Die Blüten des Wahns gehören, wie schon der vorige Abschnitt zeigt, keineswegs zu den ausschließlichen Vorrechten der Rückständigen. Sie zeigen sich vielmehr auch bei den Auserlesenen, wie sich im hellen Nervengeflecht der Netzhaut im menschlichen Auge ein dunkler Punkt befindet.

Lionardo da Vinci gehörte nach der Quersumme seines Wissens wie nach der Stärke seines Vorahnens gewiß zu den herrlichsten Erscheinungen des Menschengeschlechts. Aber auch er hat seinen dunklen Punkt. In seiner Schrift 125 »Bestiarius« (vergl. die kürzlich erschienene Ausgabe durch Marie Herzfeld) bekennt sich Lionardo u. a. zu folgenden Ansichten:

Die Zikade: diese, durch ihren Gesang, macht den Kuckuck schweigen, stirbt in Öl und wird im Essig wieder lebendig.

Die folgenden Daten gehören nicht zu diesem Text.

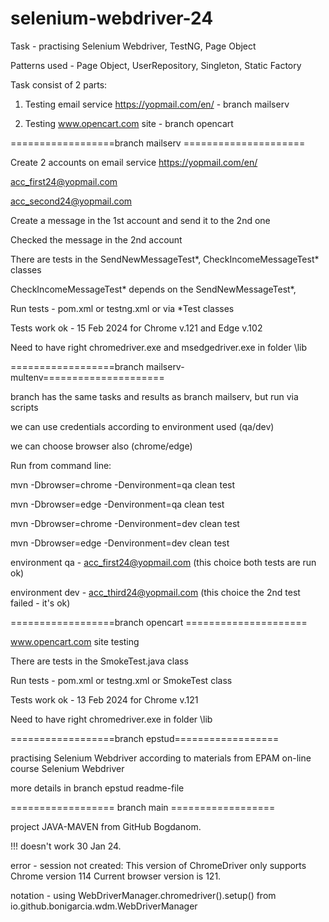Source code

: # selenium-webdriver-24

Task - practising Selenium Webdriver, TestNG, Page Object

Patterns used - Page Object, UserRepository, Singleton, Static Factory

Task consist of 2 parts:

1. Testing email service https://yopmail.com/en/ - branch mailserv 

2. Testing www.opencart.com site - branch opencart 

==================branch mailserv =====================

Create 2 accounts on email service https://yopmail.com/en/

acc_first24@yopmail.com

acc_second24@yopmail.com

Create a message in the 1st account and send it to the 2nd one

Checked the message in the 2nd account

There are tests in the SendNewMessageTest*, CheckIncomeMessageTest* classes

CheckIncomeMessageTest* depends on the SendNewMessageTest*,

Run tests - pom.xml or testng.xml or via *Test classes

Tests work ok - 15 Feb 2024 for Chrome v.121 and Edge v.102

Need to have right chromedriver.exe and msedgedriver.exe in folder \lib

==================branch mailserv-multenv=====================

branch has the same tasks and results as branch mailserv, but run via scripts

we can use credentials according to environment used (qa/dev)

we can choose browser also (chrome/edge)

Run from command line:

mvn -Dbrowser=chrome -Denvironment=qa clean test

mvn -Dbrowser=edge -Denvironment=qa clean test

mvn -Dbrowser=chrome -Denvironment=dev clean test

mvn -Dbrowser=edge -Denvironment=dev clean test

environment qa - acc_first24@yopmail.com (this choice both tests are run ok)

environment dev - acc_third24@yopmail.com (this choice the 2nd test failed - it's ok)


==================branch opencart =====================

www.opencart.com site testing 

There are tests in the SmokeTest.java class

Run tests - pom.xml or testng.xml or SmokeTest class

Tests work ok - 13 Feb 2024 for Chrome v.121

Need to have right chromedriver.exe in folder \lib

==================branch epstud==================

practising Selenium Webdriver according to materials from EPAM on-line course Selenium Webdriver

more details in branch epstud readme-file


================== branch main ==================

project JAVA-MAVEN from GitHub Bogdanom.

!!! doesn't work 30 Jan 24. 

error - session not created: This version of ChromeDriver only supports Chrome version 114 Current browser version is 121.

notation -  using WebDriverManager.chromedriver().setup() from io.github.bonigarcia.wdm.WebDriverManager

Das Rebhuhn: dieses verwandelt sich aus einem Weibchen in ein Männchen.

Das Chamäleon: dieses lebt in der Luft, und in dieser ist es allen Vögeln unterworfen; und um mehr Sicherheit zu haben, fliegt es über die Wolken und findet dort so dünne Luft, daß sie den Vogel nicht trägt, der ihm etwa folgte.

Der Vogel Lumerpa wird in Vorderasien geboren und leuchtet so stark, daß er seinen eigenen Schatten aufzehrt.

Die Viper: diese trägt plötzlichen Tod in ihren Zähnen, und, um keine Zauberweisen zu hören, verstopft sie sich mit dem Schweif die Ohren.

Die Kröte nährt sich von Erde, und immer bleibt sie mager, weil sie sich nie sättigt. So groß ist die Angst, daß diese Erde ihr einmal mangeln könnte.

Die Boa, eine große Natter, die mit sich selbst die Füße der Kuh umwickelt, so daß diese sich nicht rühren kann, melkt sie hierauf derartig, daß sie fast austrocknet.

Das Gnu: Kopf von solcher Größe, daß es ihn nur widerwillig trägt, so daß er immer zu Boden gebückt ist. Sonst wäre das Gnu die schlimmste Pest für die Menschen, denn wer immer von seinen Augen erblickt wird, stirbt sofort.

Der Ibis hat Ähnlichkeit mit dem Kranich; wenn er sich krank fühlt, füllt er seinen Kropf mit Wasser, und mit dem Wasser gibt er sich ein Klystier.

So geschrieben von einem der größten Forscher aller Zeiten um die Wende vom Mittelalter zur Neuzeit.